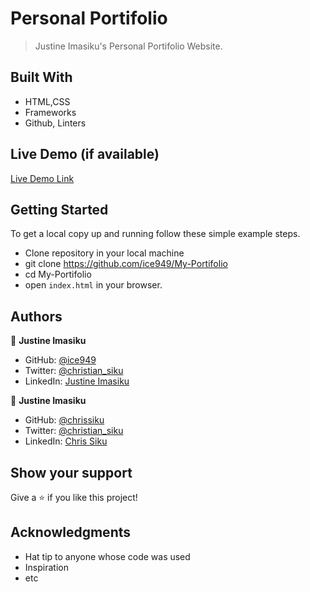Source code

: 
# Personal Portifolio

> Justine Imasiku's Personal Portifolio Website.


## Built With

- HTML,CSS
- Frameworks
- Github, Linters

## Live Demo (if available)

[Live Demo Link](https://ice949.github.io/My-Portifolio/)

## Getting Started

To get a local copy up and running follow these simple example steps.

- Clone repository in your local machine 
- git clone https://github.com/ice949/My-Portifolio
- cd My-Portifolio
- open `index.html` in your browser.




## Authors

👤 **Justine Imasiku**

- GitHub: [@ice949](https://github.com/ice949)
- Twitter: [@christian_siku](https://twitter.com/christian_siku )
- LinkedIn: [Justine Imasiku](https://www.linkedin.com/in/justine-imasiku-7a25881a5/)

👤 **Justine Imasiku**

- GitHub: [@chrissiku](https://github.com/Chrissiku)
- Twitter: [@christian_siku](https://twitter.com/christian_siku )
- LinkedIn: [Chris Siku](https://www.linkedin.com/in/chris-siku-4bb53b232/ )
## Show your support

Give a ⭐️ if you like this project!

## Acknowledgments

- Hat tip to anyone whose code was used
- Inspiration
- etc
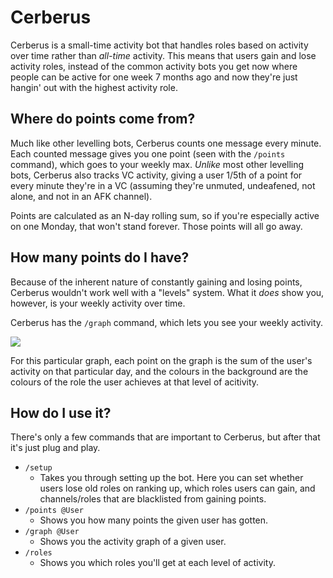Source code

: # Cerberus

Cerberus is a small-time activity bot that handles roles based on activity
over time rather than _all-time_ activity. This means that users gain and lose
activity roles, instead of the common activity bots you get now where people
can be active for one week 7 months ago and now they're just hangin' out with
the highest activity role.

## Where do points come from?

Much like other levelling bots, Cerberus counts one message every minute.
Each counted message gives you one point (seen with the `/points` command),
which goes to your weekly max. _Unlike_ most other levelling bots, Cerberus
also tracks VC activity, giving a user 1/5th of a point for every minute
they're in a VC (assuming they're unmuted, undeafened, not alone,
and not in an AFK channel).

Points are calculated as an N-day rolling sum, so if you're especially
active on one Monday, that won't stand forever. Those points will all go away.

## How many points do I have?

Because of the inherent nature of constantly gaining and losing points,
Cerberus wouldn't work well with a "levels" system. What it _does_ show you,
however, is your weekly activity over time.

Cerberus has the `/graph` command, which lets you see your weekly activity.

![](https://voxelfox.co.uk/static/images/cerberus/7-day-graph.png)

For this particular graph, each point on the graph is the sum of the user's
activity on that particular day, and the colours in the background are the
colours of the role the user achieves at that level of acitivity.

## How do I use it?

There's only a few commands that are important to Cerberus, but after that it's
just plug and play.

* `/setup`
    * Takes you through setting up the bot. Here you can set whether users
    lose old roles on ranking up, which roles users can gain, and
    channels/roles that are blacklisted from gaining points.
* `/points @User`
    * Shows you how many points the given user has gotten.
* `/graph @User`
    * Shows you the activity graph of a given user.
* `/roles`
    * Shows you which roles you'll get at each level of activity.
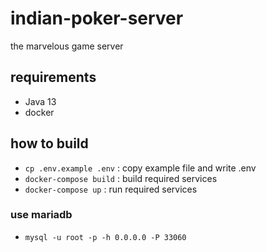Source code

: # indian-poker-server
the marvelous game server
## requirements
  - Java 13
  - docker
## how to build
  - ``cp .env.example .env`` : copy example file and write .env
  - ``docker-compose build`` : build required services
  - ``docker-compose up`` : run required services
 
### use mariadb
  - ``mysql -u root -p -h 0.0.0.0 -P 33060``
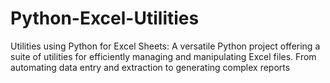 # Python-Excel-Utilities
Utilities using Python for Excel Sheets: A versatile Python project offering a suite of utilities for efficiently managing and manipulating Excel files. From automating data entry and extraction to generating complex reports
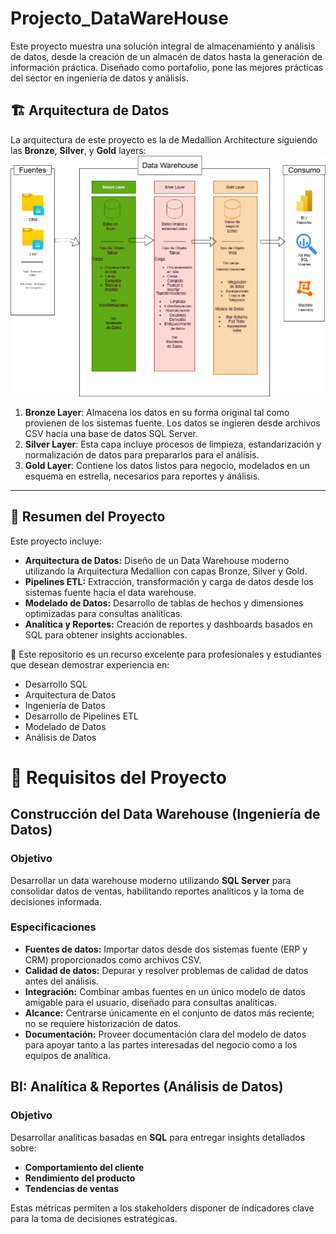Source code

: # Projecto_DataWareHouse

Este proyecto muestra una solución integral de almacenamiento y análisis de datos, desde la creación de un almacén de datos hasta la generación de información práctica. Diseñado como portafolio, pone las mejores prácticas del sector en ingeniería de datos y análisis.

## 🏗️ Arquitectura de Datos
La arquitectura de este proyecto es la de Medallion Architecture siguiendo las **Bronze**, **Silver**, y **Gold** layers:
![Data Architecture](docs/ArquitecturaDatos.png)

1. **Bronze Layer**: Almacena los datos en su forma original tal como provienen de los sistemas fuente. Los datos se ingieren desde archivos CSV hacia una base de datos SQL Server.
2. **Silver Layer**: Esta capa incluye procesos de limpieza, estandarización y normalización de datos para prepararlos para el análisis.
3. **Gold Layer**: Contiene los datos listos para negocio, modelados en un esquema en estrella, necesarios para reportes y análisis.

---
## 📖 **Resumen del Proyecto**  
Este proyecto incluye:

- **Arquitectura de Datos:** Diseño de un Data Warehouse moderno utilizando la Arquitectura Medallion con capas Bronze, Silver y Gold.  
- **Pipelines ETL:** Extracción, transformación y carga de datos desde los sistemas fuente hacia el data warehouse.  
- **Modelado de Datos:** Desarrollo de tablas de hechos y dimensiones optimizadas para consultas analíticas.  
- **Analítica y Reportes:** Creación de reportes y dashboards basados en SQL para obtener insights accionables.  

🎯 Este repositorio es un recurso excelente para profesionales y estudiantes que desean demostrar experiencia en:

- Desarrollo SQL  
- Arquitectura de Datos  
- Ingeniería de Datos  
- Desarrollo de Pipelines ETL  
- Modelado de Datos  
- Análisis de Datos  

# 🚀 Requisitos del Proyecto

## Construcción del Data Warehouse (Ingeniería de Datos)

### Objetivo
Desarrollar un data warehouse moderno utilizando **SQL Server** para consolidar datos de ventas, habilitando reportes analíticos y la toma de decisiones informada.

### Especificaciones
- **Fuentes de datos:** Importar datos desde dos sistemas fuente (ERP y CRM) proporcionados como archivos CSV.  
- **Calidad de datos:** Depurar y resolver problemas de calidad de datos antes del análisis.  
- **Integración:** Combinar ambas fuentes en un único modelo de datos amigable para el usuario, diseñado para consultas analíticas.  
- **Alcance:** Centrarse únicamente en el conjunto de datos más reciente; no se requiere historización de datos.  
- **Documentación:** Proveer documentación clara del modelo de datos para apoyar tanto a las partes interesadas del negocio como a los equipos de analítica.

## BI: Analítica & Reportes (Análisis de Datos)

### Objetivo
Desarrollar analíticas basadas en **SQL** para entregar insights detallados sobre:

- **Comportamiento del cliente**  
- **Rendimiento del producto**  
- **Tendencias de ventas**

Estas métricas permiten a los stakeholders disponer de indicadores clave para la toma de decisiones estratégicas.
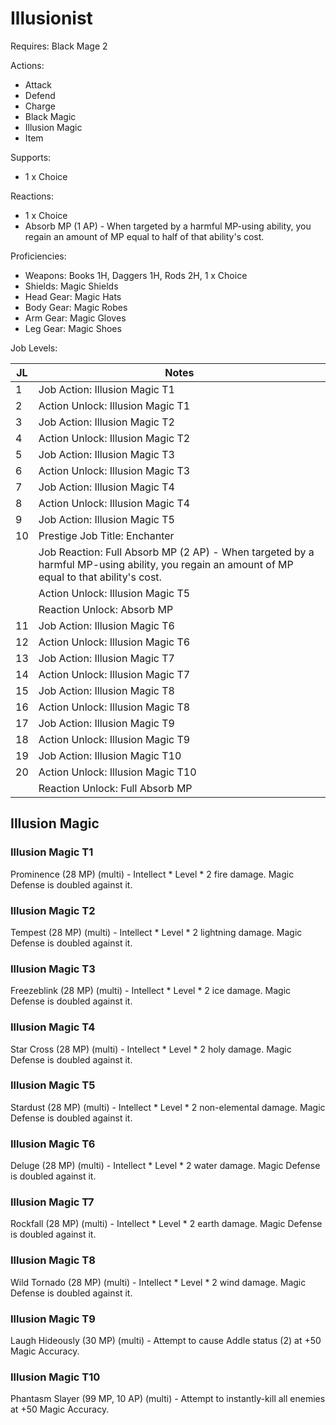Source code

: # Illusionist

Requires: Black Mage 2

Actions:

- Attack
- Defend
- Charge
- Black Magic
- Illusion Magic
- Item

Supports:

- 1 x Choice

Reactions:

- 1 x Choice
- Absorb MP (1 AP) - When targeted by a harmful MP-using ability, you regain an amount of MP equal to half of that ability's cost.

Proficiencies:

- Weapons: Books 1H, Daggers 1H, Rods 2H, 1 x Choice
- Shields: Magic Shields
- Head Gear: Magic Hats
- Body Gear: Magic Robes
- Arm Gear: Magic Gloves
- Leg Gear: Magic Shoes

Job Levels:

| JL | Notes |
| --- | --- |
| 1 | Job Action: Illusion Magic T1
| 2 | Action Unlock: Illusion Magic T1
| 3 | Job Action: Illusion Magic T2
| 4 | Action Unlock: Illusion Magic T2
| 5 | Job Action: Illusion Magic T3
| 6 | Action Unlock: Illusion Magic T3
| 7 | Job Action: Illusion Magic T4
| 8 | Action Unlock: Illusion Magic T4
| 9 | Job Action: Illusion Magic T5
| 10 | Prestige Job Title: Enchanter
|    | Job Reaction: Full Absorb MP (2 AP) - When targeted by a harmful MP-using ability, you regain an amount of MP equal to that ability's cost.
|    | Action Unlock: Illusion Magic T5
|    | Reaction Unlock: Absorb MP
| 11 | Job Action: Illusion Magic T6
| 12 | Action Unlock: Illusion Magic T6
| 13 | Job Action: Illusion Magic T7
| 14 | Action Unlock: Illusion Magic T7
| 15 | Job Action: Illusion Magic T8
| 16 | Action Unlock: Illusion Magic T8
| 17 | Job Action: Illusion Magic T9
| 18 | Action Unlock: Illusion Magic T9
| 19 | Job Action: Illusion Magic T10
| 20 | Action Unlock: Illusion Magic T10
|    | Reaction Unlock: Full Absorb MP

## Illusion Magic

### Illusion Magic T1

Prominence (28 MP) (multi) - Intellect * Level * 2 fire damage. Magic Defense is doubled against it.

### Illusion Magic T2

Tempest (28 MP) (multi) - Intellect * Level * 2 lightning damage. Magic Defense is doubled against it.

### Illusion Magic T3

Freezeblink (28 MP) (multi) - Intellect * Level * 2 ice damage. Magic Defense is doubled against it.

### Illusion Magic T4

Star Cross (28 MP) (multi) - Intellect * Level * 2 holy damage. Magic Defense is doubled against it.

### Illusion Magic T5

Stardust (28 MP) (multi) - Intellect * Level * 2 non-elemental damage. Magic Defense is doubled against it.

### Illusion Magic T6

Deluge (28 MP) (multi) - Intellect * Level * 2 water damage. Magic Defense is doubled against it.

### Illusion Magic T7

Rockfall (28 MP) (multi) - Intellect * Level * 2 earth damage. Magic Defense is doubled against it.

### Illusion Magic T8

Wild Tornado (28 MP) (multi) - Intellect * Level * 2 wind damage. Magic Defense is doubled against it.

### Illusion Magic T9

Laugh Hideously (30 MP) (multi) - Attempt to cause Addle status (2) at +50 Magic Accuracy.

### Illusion Magic T10

Phantasm Slayer (99 MP, 10 AP) (multi) - Attempt to instantly-kill all enemies at +50 Magic Accuracy.

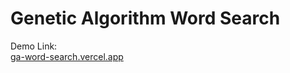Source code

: <h1>Genetic Algorithm Word Search</h1>

<div>Demo Link:</div>
<a href="https://ga-word-search.vercel.app">ga-word-search.vercel.app</a>

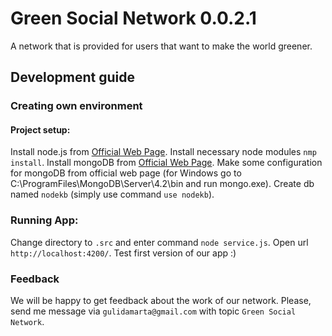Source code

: # Green Social Network 0.0.2.1

A network that is provided for users that want to make the world greener.

## Development guide

### Creating own environment

#### Project setup:

Install node.js from [Official Web Page](#https://nodejs.org/en/download/).
Install necessary node modules `nmp install`.
Install mongoDB from [Official Web Page](#https://www.mongodb.com/download-center/community).
Make some configuration for mongoDB from official web page (for Windows go to C:\ProgramFiles\MongoDB\Server\4.2\bin and run mongo.exe).
Create db named `nodekb` (simply use command `use nodekb`).

### Running App:

Change directory to `.src` and enter command `node service.js`.
Open url `http://localhost:4200/`. Test first version of our app :)


### Feedback

We will be happy to get feedback about the work of our network. Please, send me message via `gulidamarta@gmail.com` with topic `Green Social Network`.
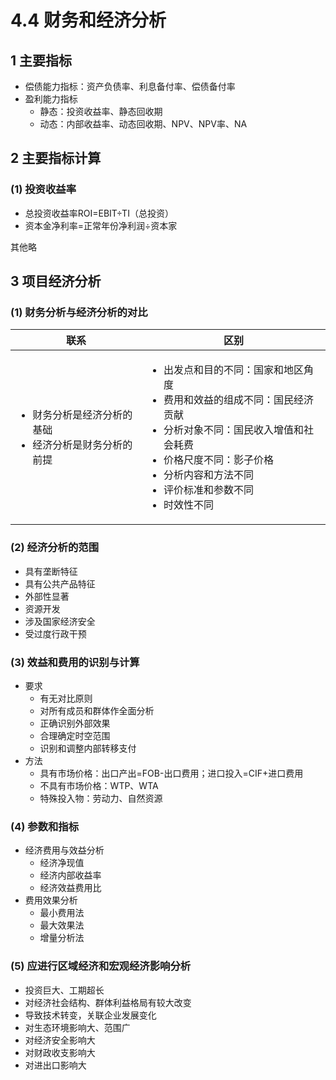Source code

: # 4.4 财务和经济分析

## 1 主要指标

* 偿债能力指标：资产负债率、利息备付率、偿债备付率
* 盈利能力指标
  * 静态：投资收益率、静态回收期
  * 动态：内部收益率、动态回收期、NPV、NPV率、NA

## 2 主要指标计算

### (1) 投资收益率

* 总投资收益率ROI=EBIT÷TI（总投资）
* 资本金净利率=正常年份净利润÷资本家

其他略

## 3 项目经济分析

### (1) 财务分析与经济分析的对比

| 联系                                                  | 区别                                                                                                                                                            |
| --------------------------------------------------- | ------------------------------------------------------------------------------------------------------------------------------------------------------------- |
| <ul><li>财务分析是经济分析的基础</li><li>经济分析是财务分析的前提</li></ul> | <ul><li>出发点和目的不同：国家和地区角度</li><li>费用和效益的组成不同：国民经济贡献</li><li>分析对象不同：国民收入增值和社会耗费</li><li>价格尺度不同：影子价格</li><li>分析内容和方法不同</li><li>评价标准和参数不同</li><li>时效性不同</li></ul> |

### (2) 经济分析的范围

* 具有垄断特征
* 具有公共产品特征
* 外部性显著
* 资源开发
* 涉及国家经济安全
* 受过度行政干预

### (3) 效益和费用的识别与计算

* 要求
  * 有无对比原则
  * 对所有成员和群体作全面分析
  * 正确识别外部效果
  * 合理确定时空范围
  * 识别和调整内部转移支付
* 方法
  * 具有市场价格：出口产出=FOB-出口费用；进口投入=CIF+进口费用
  * 不具有市场价格：WTP、WTA
  * 特殊投入物：劳动力、自然资源

### (4) 参数和指标

* 经济费用与效益分析
  * 经济净现值
  * 经济内部收益率
  * 经济效益费用比
* 费用效果分析
  * 最小费用法
  * 最大效果法
  * 增量分析法

### (5) 应进行区域经济和宏观经济影响分析

* 投资巨大、工期超长
* 对经济社会结构、群体利益格局有较大改变
* 导致技术转变，关联企业发展变化
* 对生态环境影响大、范围广
* 对经济安全影响大
* 对财政收支影响大
* 对进出口影响大
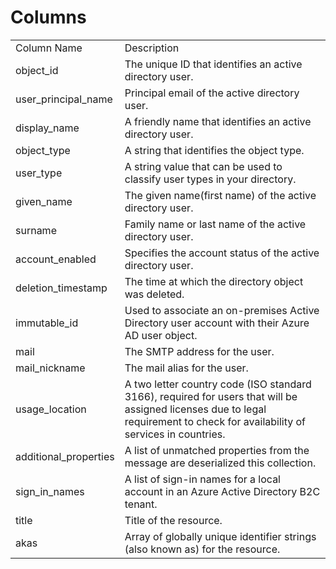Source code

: # Columns  

<table>
	<tr><td>Column Name</td><td>Description</td></tr>
	<tr><td>object_id</td><td>The unique ID that identifies an active directory user.</td></tr>
	<tr><td>user_principal_name</td><td>Principal email of the active directory user.</td></tr>
	<tr><td>display_name</td><td>A friendly name that identifies an active directory user.</td></tr>
	<tr><td>object_type</td><td>A string that identifies the object type.</td></tr>
	<tr><td>user_type</td><td>A string value that can be used to classify user types in your directory.</td></tr>
	<tr><td>given_name</td><td>The given name(first name) of the active directory user.</td></tr>
	<tr><td>surname</td><td>Family name or last name of the active directory user.</td></tr>
	<tr><td>account_enabled</td><td>Specifies the account status of the active directory user.</td></tr>
	<tr><td>deletion_timestamp</td><td> The time at which the directory object was deleted.</td></tr>
	<tr><td>immutable_id</td><td>Used to associate an on-premises Active Directory user account with their Azure AD user object.</td></tr>
	<tr><td>mail</td><td>The SMTP address for the user.</td></tr>
	<tr><td>mail_nickname</td><td>The mail alias for the user.</td></tr>
	<tr><td>usage_location</td><td>A two letter country code (ISO standard 3166), required for users that will be assigned licenses due to legal requirement to check for availability of services in countries.</td></tr>
	<tr><td>additional_properties</td><td>A list of unmatched properties from the message are deserialized this collection.</td></tr>
	<tr><td>sign_in_names</td><td>A list of sign-in names for a local account in an Azure Active Directory B2C tenant.</td></tr>
	<tr><td>title</td><td>Title of the resource.</td></tr>
	<tr><td>akas</td><td>Array of globally unique identifier strings (also known as) for the resource.</td></tr>
</table>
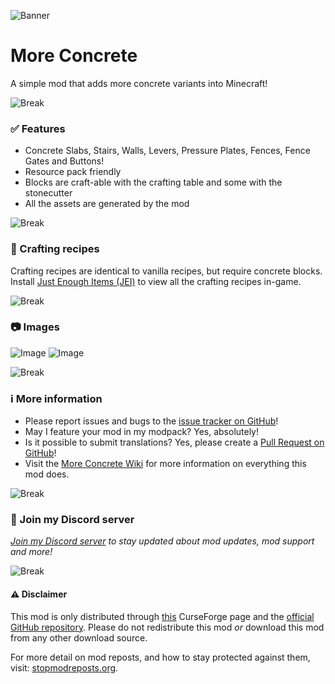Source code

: ![Banner](https://i.postimg.cc/g2WTZPdr/More-Concrete-Banner.png)

# More Concrete
 A simple mod that adds more concrete variants into Minecraft!

![Break](https://i.postimg.cc/VN4fyWBR/More-Concrete-Break.png)

### ✅ Features
* Concrete Slabs, Stairs, Walls, Levers, Pressure Plates, Fences, Fence Gates and Buttons!
* Resource pack friendly
* Blocks are craft-able with the crafting table and some with the stonecutter
* All the assets are generated by the mod

![Break](https://i.postimg.cc/VN4fyWBR/More-Concrete-Break.png)

### 🔨 Crafting recipes
Crafting recipes are identical to vanilla recipes, but require concrete blocks.
Install [Just Enough Items (JEI)](https://www.curseforge.com/minecraft/mc-mods/jei) to view all the crafting recipes in-game.

![Break](https://i.postimg.cc/VN4fyWBR/More-Concrete-Break.png)

### 📷 Images
![Image](https://i.postimg.cc/kGs3S1VR/More-Concrete-Image.png)
![Image](https://i.postimg.cc/4xBp00kL/More-Concrete-Image-Redstone-Update.png)

![Break](https://i.postimg.cc/VN4fyWBR/More-Concrete-Break.png)

### ℹ More information
* Please report issues and bugs to the [issue tracker on GitHub](https://github.com/Autovw/MoreConcrete/issues)!
* May I feature your mod in my modpack? Yes, absolutely!
* Is it possible to submit translations? Yes, please create a [Pull Request on GitHub](https://github.com/Autovw/MoreConcrete/pulls)!
* Visit the [More Concrete Wiki](https://github.com/Autovw/MoreConcrete/wiki) for more information on everything this mod does.

![Break](https://i.postimg.cc/VN4fyWBR/More-Concrete-Break.png)

### 💬 Join my Discord server
*[Join my Discord server](https://discord.gg/KP3BBatuw5) to stay updated about mod updates, mod support and more!*

![Break](https://i.postimg.cc/VN4fyWBR/More-Concrete-Break.png)

#### ⚠️ Disclaimer
This mod is only distributed through [this](https://www.curseforge.com/minecraft/mc-mods/more-concrete) CurseForge page and the [official GitHub repository](https://github.com/Autovw/MoreConcrete/releases).
Please do not redistribute this mod *or* download this mod from any other download source.

For more detail on mod reposts, and how to stay protected against them, visit: [stopmodreposts.org](https://stopmodreposts.org).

-- -- --

- Exercise directions:
When a line in the records above holds "Bronze", that line is to be reported.

- Answer space:
La arquitectura de este proyecto es la de Medallion Architecture siguiendo las **Bronze**, **Silver**, y **Gold** layers:
1. **Bronze Layer**: Almacena los datos en su forma original tal como provienen de los sistemas fuente. Los datos se ingieren desde archivos CSV hacia una base de datos SQL Server.
- **Arquitectura de Datos:** Diseño de un Data Warehouse moderno utilizando la Arquitectura Medallion con capas Bronze, Silver y Gold.  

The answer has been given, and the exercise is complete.